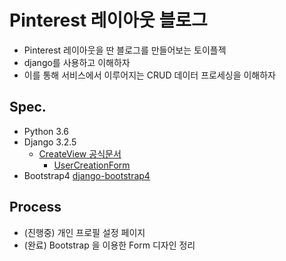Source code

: # Pinterest 레이아웃 블로그
 - Pinterest 레이아웃을 딴 블로그를 만들어보는 토이플젝
 - django를 사용하고 이해하자
 - 이를 통해 서비스에서 이루어지는 CRUD 데이터 프로세싱을 이해하자

## Spec.
 - Python 3.6
 - Django 3.2.5
   - [CreateView 공식문서](https://docs.djangoproject.com/en/3.2/ref/class-based-views/generic-editing/#django.views.generic.edit.CreateView)
     - [UserCreationForm](https://docs.djangoproject.com/en/3.2/topics/auth/default/#django.contrib.auth.forms.UserCreationForm)
 - Bootstrap4 [django-bootstrap4](https://django-bootstrap4.readthedocs.io/en/latest/installation.html)

## Process
 - (진행중) 개인 프로필 설정 페이지 
 - (완료) Bootstrap 을 이용한 Form 디자인 정리
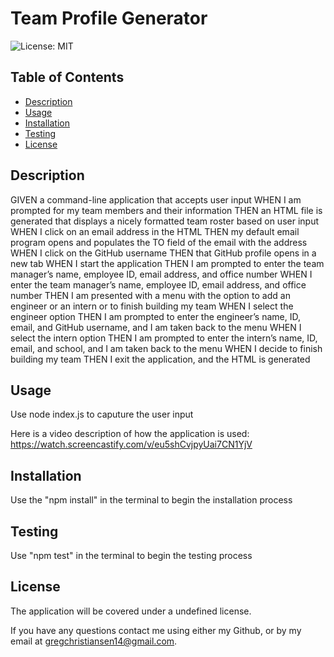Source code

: # Team Profile Generator
  ![License: MIT](https://img.shields.io/badge/License-MIT-yellow.svg)

  ## Table of Contents
  * [Description](#description)
  * [Usage](#usage)
  * [Installation](#installation)
  * [Testing](#testing)
  * [License](#license)

  <a name='description'></a>
  ## Description
  GIVEN a command-line application that accepts user input
  WHEN I am prompted for my team members and their information
  THEN an HTML file is generated that displays a nicely formatted team roster based on user input
  WHEN I click on an email address in the HTML
  THEN my default email program opens and populates the TO field of the email with the address
  WHEN I click on the GitHub username
  THEN that GitHub profile opens in a new tab
  WHEN I start the application
  THEN I am prompted to enter the team manager’s name, employee ID, email address, and office number
  WHEN I enter the team manager’s name, employee ID, email address, and office number
  THEN I am presented with a menu with the option to add an engineer or an intern or to finish building my team
  WHEN I select the engineer option
  THEN I am prompted to enter the engineer’s name, ID, email, and GitHub username, and I am taken back to the menu
  WHEN I select the intern option
  THEN I am prompted to enter the intern’s name, ID, email, and school, and I am taken back to the menu
  WHEN I decide to finish building my team
  THEN I exit the application, and the HTML is generated
  
  <a name='usefaq'></a>
  ## Usage
  Use node index.js to caputure the user input 
  
  Here is a video description of how the application is used: https://watch.screencastify.com/v/eu5shCvjpyUai7CN1YjV

  <a name='install'></a>
  ## Installation
  Use the "npm install" in the terminal to begin the installation process

  <a name='test'></a>
  ## Testing
  Use "npm test" in the terminal to begin the testing process

  <a name='license'></a>
  ## License
  The application will be covered under a undefined license.


  If you have any questions contact me using either my Github, or by my email at [gregchristiansen14@gmail.com](gregchristiansen14@gmail.com).
  
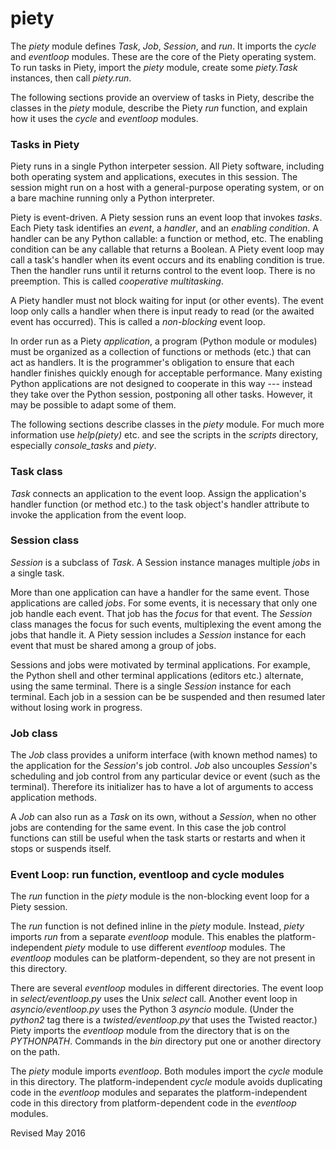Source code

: 
piety
=====

The *piety* module defines *Task*, *Job*, *Session*, and *run*.  It imports
the *cycle* and *eventloop* modules.  These are the core of the
Piety operating system.  To run tasks in Piety, import the *piety*
module, create some *piety.Task* instances, then call *piety.run*.

The following sections provide an overview of tasks in Piety,
describe the classes in the *piety* module, describe the
Piety *run* function, and explain how it uses the *cycle* and *eventloop*
modules.

### Tasks in Piety ###

Piety runs in a single Python interpeter session.  All Piety software,
including both operating system and applications, executes in this
session.  The session might run on a host with a general-purpose
operating system, or on a bare machine running only a Python
interpreter.

Piety is event-driven.  A Piety session runs an event loop
that invokes *tasks*.  Each Piety task identifies an *event*, a
*handler*, and an *enabling condition*.  A handler can be any Python
callable: a function or method, etc.  The enabling condition can be
any callable that returns a Boolean.  A Piety event loop may call a
task's handler when its event occurs and its enabling condition is
true.  Then the handler runs until it returns control to the event
loop.  There is no preemption.  This is called *cooperative
multitasking*.

A Piety handler must not block waiting for input (or other events).
The event loop only calls a handler when there is input ready to read
(or the awaited event has occurred).  This is called a *non-blocking*
event loop.

In order run as a Piety *application*, a program (Python module or
modules) must be organized as a collection of functions or methods
(etc.) that can act as handlers.  It is the programmer's
obligation to ensure that each handler finishes quickly enough for
acceptable performance.  Many existing Python applications are not
designed to cooperate in this way --- instead they take over the
Python session, postponing all other tasks.  However, it may be
possible to adapt some of them.

The following sections describe classes in the *piety* module.  For
much more information use *help(piety)* etc. and see the scripts in
the *scripts* directory, especially *console_tasks* and *piety*.

### Task class ###

*Task* connects an application to the event loop.  Assign the
application's handler function (or method etc.) to the task object's
handler attribute to invoke the application from the event loop.

### Session class ###

*Session* is a subclass of *Task*.  A Session instance manages
multiple *jobs* in a single task.

More than one application can have a handler for the same event.
Those applications are called *jobs*.  For some events, it is
necessary that only one job handle each event.  That job has the
*focus* for that event.  The *Session* class manages the focus for
such events, multiplexing the event among the jobs that handle it.
A Piety session includes a *Session* instance for each event 
that must be shared among a group of jobs.

Sessions and jobs were motivated by terminal applications.  For
example, the Python shell and other terminal applications (editors
etc.) alternate, using the same terminal.  There is a single *Session*
instance for each terminal.  Each job in a session can be be suspended
and then resumed later without losing work in progress.

### Job class ###

The *Job* class provides a uniform interface (with known method names) to the
application for the *Session*'s job control. *Job* also uncouples
*Session*'s scheduling and job control from any particular device or
event (such as the terminal). Therefore its initializer has to
have a lot of arguments to access application methods.

A *Job* can also run as a *Task* on its own, without a *Session*,
when no other jobs are contending for the same event.  In this 
case the job control functions can still be useful when the task
starts or restarts and when it stops or suspends itself.

### Event Loop: run function, eventloop and cycle modules ###

The *run* function in the *piety* module is the non-blocking event
loop for a Piety session.  

The *run* function is not defined inline in the *piety* module.  Instead,
*piety* imports *run* from a separate *eventloop* module.  This
enables the platform-independent *piety* module to use different
*eventloop* modules.  The *eventloop* modules can be
platform-dependent, so they are not present in this directory.

There are several *eventloop* modules in different directories.  The
event loop in *select/eventloop.py* uses the Unix *select* call.
Another event loop in *asyncio/eventloop.py* uses the Python 3
*asyncio* module.  (Under the *python2* tag there is a
*twisted/eventloop.py* that uses the Twisted reactor.)  Piety imports
the *eventloop* module from the directory that is on the *PYTHONPATH*.
Commands in the *bin* directory put one or another directory on the
path.

The *piety* module imports *eventloop*.  Both modules import the
*cycle* module in this directory.  The platform-independent
*cycle* module avoids duplicating code in the *eventloop* modules
and separates the platform-independent code in this directory from 
platform-dependent code in the *eventloop* modules.
 
Revised May 2016
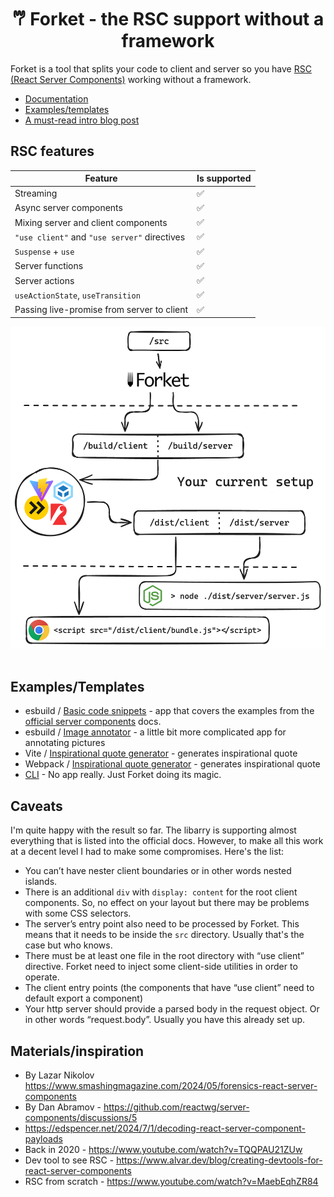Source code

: <h1 align="center">𐂐 Forket - the RSC support without a framework</h1>

Forket is a tool that splits your code to client and server so you have [RSC (React Server Components)](https://react.dev/reference/rsc/server-components) working without a framework.

* [Documentation](./forket/README.md)
* [Examples/templates](#examplestemplates)
* [A must-read intro blog post](https://krasimirtsonev.com/blog/article/vanilla-react-server-components-with-no-framework)

## RSC features

| Feature | Is supported |
| ----------- | ----------- |
| Streaming | ✅ |
| Async server components | ✅ |
| Mixing server and client components | ✅ |
| `"use client"` and `"use server"` directives | ✅ |
| `Suspense` + `use` | ✅ |
| Server functions | ✅ |
| Server actions | ✅ |
| `useActionState`, `useTransition` | ✅ |
| Passing live-promise from server to client | ✅ |

![Forket mental model](https://raw.githubusercontent.com/krasimir/forket/refs/heads/main/assets/project_whitebg.png)
‎
## Examples/Templates

* esbuild / [Basic code snippets](./examples/basic/) - app that covers the examples from the [official server components](https://react.dev/reference/rsc/server-components) docs.
* esbuild / [Image annotator](./examples/annotation-app/) - a little bit more complicated app for annotating pictures
* Vite / [Inspirational quote generator](./examples/vite/) - generates inspirational quote
* Webpack / [Inspirational quote generator](./examples/webpack/) - generates inspirational quote
* [CLI](./examples/just-cli) - No app really. Just Forket doing its magic.

## Caveats

I'm quite happy with the result so far. The libarry is supporting almost everything that is listed into the official docs. However, to make all this work at a decent level I had to make some compromises. Here's the list:

* You can’t have nester client boundaries or in other words nested islands.
* There is an additional `div` with `display: content` for the root client components. So, no effect on your layout but there may be problems with some CSS selectors.
* The server’s entry point also need to be processed by Forket. This means that it needs to be inside the `src` directory. Usually that's the case but who knows.
* There must be at least one file in the root directory with “use client” directive. Forket need to inject some client-side utilities in order to operate.
* The client entry points (the components that have “use client” need to default export a component)
* Your http server should provide a parsed body in the request object. Or in other words “request.body”. Usually you have this already set up.

## Materials/inspiration

* By Lazar Nikolov https://www.smashingmagazine.com/2024/05/forensics-react-server-components
* By Dan Abramov - https://github.com/reactwg/server-components/discussions/5
* https://edspencer.net/2024/7/1/decoding-react-server-component-payloads
* Back in 2020 - https://www.youtube.com/watch?v=TQQPAU21ZUw
* Dev tool to see RSC - https://www.alvar.dev/blog/creating-devtools-for-react-server-components
* RSC from scratch - https://www.youtube.com/watch?v=MaebEqhZR84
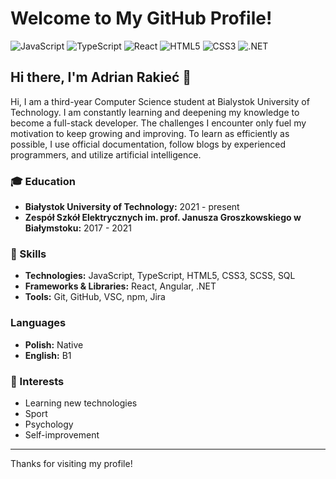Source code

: # Welcome to My GitHub Profile!
![JavaScript](https://img.shields.io/badge/javascript-%23323330.svg?style=for-the-badge&logo=javascript&logoColor=%23F7DF1E)
![TypeScript](https://img.shields.io/badge/typescript-%23007ACC.svg?style=for-the-badge&logo=typescript&logoColor=white)
![React](https://img.shields.io/badge/react-%2320232a.svg?style=for-the-badge&logo=react&logoColor=%2361DAFB)
![HTML5](https://img.shields.io/badge/html5-%23E34F26.svg?style=for-the-badge&logo=html5&logoColor=white)
![CSS3](https://img.shields.io/badge/css3-%231572B6.svg?style=for-the-badge&logo=css3&logoColor=white)
![.NET](https://img.shields.io/badge/.NET-512BD4?style=for-the-badge&logo=.net&logoColor=white)

## Hi there, I'm Adrian Rakieć 👋

Hi, I am a third-year Computer Science student at Bialystok University of Technology. I am constantly learning and deepening my knowledge to become a full-stack developer. The challenges I encounter only fuel my motivation to keep growing and improving. To learn as efficiently as possible, I use official documentation, follow blogs by experienced programmers, and utilize artificial intelligence.


### 🎓 Education

- **Białystok University of Technology:** 2021 - present
- **Zespół Szkół Elektrycznych im. prof. Janusza Groszkowskiego w Białymstoku:** 2017 - 2021


### 🧠 Skills

- **Technologies:** JavaScript, TypeScript, HTML5, CSS3, SCSS, SQL
- **Frameworks & Libraries:** React, Angular, .NET
- **Tools:** Git, GitHub, VSC, npm, Jira


### Languages

- **Polish:** Native
-  **English:** B1 


### 🌱 Interests

- Learning new technologies
- Sport
- Psychology
- Self-improvement

---

Thanks for visiting my profile!
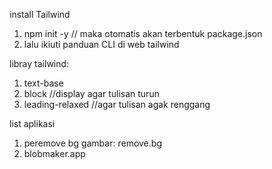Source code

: install Tailwind

1.  npm init -y
    // maka otomatis akan terbentuk package.json
2.  lalu ikiuti panduan CLI di web tailwind

libray tailwind:

1. text-base
2. block //display agar tulisan turun
3. leading-relaxed //agar tulisan agak renggang

list aplikasi

1. peremove bg gambar: remove.bg
2. blobmaker.app

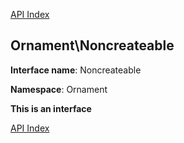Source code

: [API Index](ApiIndex.md)


Ornament\Noncreateable
---------------



    

    


**Interface name**: Noncreateable

**Namespace**: Ornament

**This is an interface**









[API Index](ApiIndex.md)
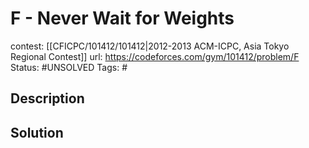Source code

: # F - Never Wait for Weights

contest: [[CFICPC/101412/101412|2012-2013 ACM-ICPC, Asia Tokyo Regional Contest]]
url: https://codeforces.com/gym/101412/problem/F
Status: #UNSOLVED
Tags: #

## Description

## Solution

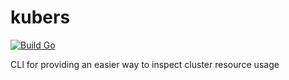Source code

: # kubers

[![Build Go](https://github.com/mihaisee/kubers/actions/workflows/build.yml/badge.svg)](https://github.com/mihaisee/kubers/actions/workflows/build.yml)

CLI for providing an easier way to inspect cluster resource usage
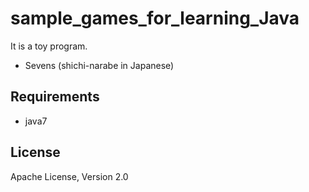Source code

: # sample\_games\_for\_learning\_Java
It is a toy program.

* Sevens (shichi-narabe in Japanese)

## Requirements
* java7

## License
Apache License, Version 2.0
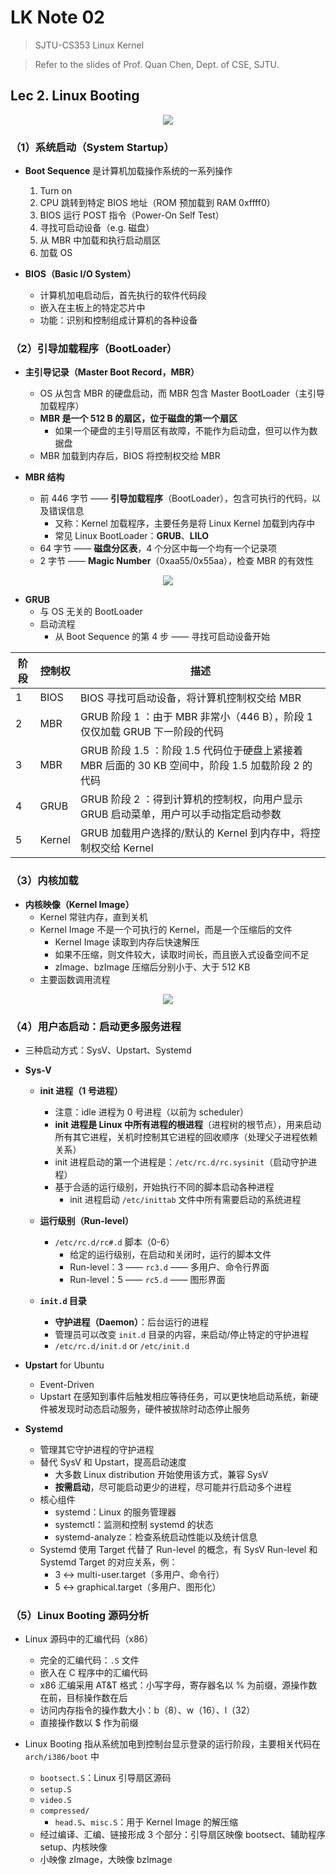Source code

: # LK Note 02
> SJTU-CS353 Linux Kernel

> Refer to the slides of Prof. Quan Chen, Dept. of CSE, SJTU.
## Lec 2. Linux Booting

<p align="center"><img src="imgs/2/1.png"/></p>

### （1）系统启动（System Startup）
* **Boot Sequence** 是计算机加载操作系统的一系列操作
    1. Turn on
    2. CPU 跳转到特定 BIOS 地址（ROM 预加载到 RAM 0xffff0）
    3. BIOS 运行 POST 指令（Power-On Self Test）
    4. 寻找可启动设备（e.g. 磁盘）
    5. 从 MBR 中加载和执行启动扇区
    6. 加载 OS

* **BIOS（Basic I/O System）**
    * 计算机加电启动后，首先执行的软件代码段
    * 嵌入在主板上的特定芯片中
    * 功能：识别和控制组成计算机的各种设备

### （2）引导加载程序（BootLoader）
* **主引导记录（Master Boot Record，MBR）**
    * OS 从包含 MBR 的硬盘启动，而 MBR 包含 Master BootLoader（主引导加载程序）
    * **MBR 是一个 512 B 的扇区，位于磁盘的第一个扇区**
        * 如果一个硬盘的主引导扇区有故障，不能作为启动盘，但可以作为数据盘
    * MBR 加载到内存后，BIOS 将控制权交给 MBR

* **MBR 结构**
    * 前 446 字节 —— **引导加载程序**（BootLoader），包含可执行的代码，以及错误信息
        * 又称：Kernel 加载程序，主要任务是将 Linux Kernel 加载到内存中
        * 常见 Linux BootLoader：**GRUB**、**LILO**
    * 64 字节 —— **磁盘分区表**，4 个分区中每一个均有一个记录项
    * 2 字节 —— **Magic Number**（0xaa55/0x55aa），检查 MBR 的有效性

<p align="center"><img src="imgs/2/2.png"/></p>

* **GRUB**
    * 与 OS 无关的 BootLoader
    * 启动流程
        * 从 Boot Sequence 的第 4 步 —— 寻找可启动设备开始

| 阶段 | 控制权 | 描述                                                                                              |
| ---- | ------ | ------------------------------------------------------------------------------------------------- |
| 1    | BIOS   | BIOS 寻找可启动设备，将计算机控制权交给 MBR                                                       |
| 2    | MBR    | GRUB 阶段 1 ：由于 MBR 非常小（446 B），阶段 1 仅仅加载 GRUB 下一阶段的代码                       |
| 3    | MBR    | GRUB 阶段 1.5 ：阶段 1.5 代码位于硬盘上紧接着 MBR 后面的 30 KB 空间中，阶段 1.5 加载阶段 2 的代码 |
| 4    | GRUB   | GRUB 阶段 2 ：得到计算机的控制权，向用户显示 GRUB 启动菜单，用户可以手动指定启动参数              |
| 5    | Kernel | GRUB 加载用户选择的/默认的 Kernel 到内存中，将控制权交给 Kernel                                   |

### （3）内核加载
* **内核映像（Kernel Image）**
    * Kernel 常驻内存，直到关机
    * Kernel Image 不是一个可执行的 Kernel，而是一个压缩后的文件
        * Kernel Image 读取到内存后快速解压
        * 如果不压缩，则文件较大，读取时间长，而且嵌入式设备空间不足
        * zImage、bzImage 压缩后分别小于、大于 512 KB
    * 主要函数调用流程

<p align="center"><img src="imgs/2/3.png"/></p>

### （4）用户态启动：启动更多服务进程
* 三种启动方式：SysV、Upstart、Systemd

* **Sys-V**
    * **init 进程（1 号进程）**
        * 注意：idle 进程为 0 号进程（以前为 scheduler）
        * **init 进程是 Linux 中所有进程的根进程**（进程树的根节点），用来启动所有其它进程，关机时控制其它进程的回收顺序（处理父子进程依赖关系）
        * init 进程启动的第一个进程是：`/etc/rc.d/rc.sysinit`（启动守护进程）
        * 基于合适的运行级别，开始执行不同的脚本启动各种进程
            * init 进程启动 `/etc/inittab` 文件中所有需要启动的系统进程

    * **运行级别（Run-level）**
        * `/etc/rc.d/rc#.d` 脚本（0-6）
            * 给定的运行级别，在启动和关闭时，运行的脚本文件
            * Run-level：3 —— `rc3.d` —— 多用户、命令行界面
            * Run-level：5 —— `rc5.d` —— 图形界面

    * **`init.d` 目录**
        * **守护进程（Daemon）**：后台运行的进程
        * 管理员可以改变 `init.d` 目录的内容，来启动/停止特定的守护进程 
        * `/etc/rc.d/init.d` or `/etc/init.d`

* **Upstart** for Ubuntu
    * Event-Driven
    * Upstart 在感知到事件后触发相应等待任务，可以更快地启动系统，新硬件被发现时动态启动服务，硬件被拔除时动态停止服务

* **Systemd**
    * 管理其它守护进程的守护进程
    * 替代 SysV 和 Upstart，提高启动速度
        * 大多数 Linux distribution 开始使用该方式，兼容 SysV
        * **按需启动**，尽可能启动更少的进程，尽可能并行启动多个进程
    * 核心组件
        * systemd：Linux 的服务管理器
        * systemctl：监测和控制 systemd 的状态
        * systemd-analyze：检查系统启动性能以及统计信息
    * Systemd 使用 Target 代替了 Run-level 的概念，有 SysV Run-level 和 Systemd Target 的对应关系，例：
        * 3 <-> multi-user.target（多用户、命令行）
        * 5 <-> graphical.target（多用户、图形化）

### （5）Linux Booting 源码分析
* Linux 源码中的汇编代码（x86）
    * 完全的汇编代码：`.S` 文件
    * 嵌入在 C 程序中的汇编代码
    * x86 汇编采用 AT\&T 格式：小写字母，寄存器名以 \% 为前缀，源操作数在前，目标操作数在后
    * 访问内存指令的操作数大小：b（8）、w（16）、l（32）
    * 直接操作数以 \$ 作为前缀

* Linux Booting 指从系统加电到控制台显示登录的运行阶段，主要相关代码在 `arch/i386/boot` 中
    * `bootsect.S`：Linux 引导扇区源码
    * `setup.S`
    * `video.S`
    * `compressed/`
        * `head.S`、`misc.S`：用于 Kernel Image 的解压缩
    * 经过编译、汇编、链接形成 3 个部分：引导扇区映像 bootsect、辅助程序 setup、内核映像
    * 小映像 zImage，大映像 bzImage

§ §

Take the line above containing "### Job class ###", the line containing "when no other", and all lines in between, and copy them exactly without anything else.

### Job class ###

The *Job* class provides a uniform interface (with known method names) to the
application for the *Session*'s job control. *Job* also uncouples
*Session*'s scheduling and job control from any particular device or
event (such as the terminal). Therefore its initializer has to
have a lot of arguments to access application methods.

A *Job* can also run as a *Task* on its own, without a *Session*,
when no other jobs are contending for the same event.  In this 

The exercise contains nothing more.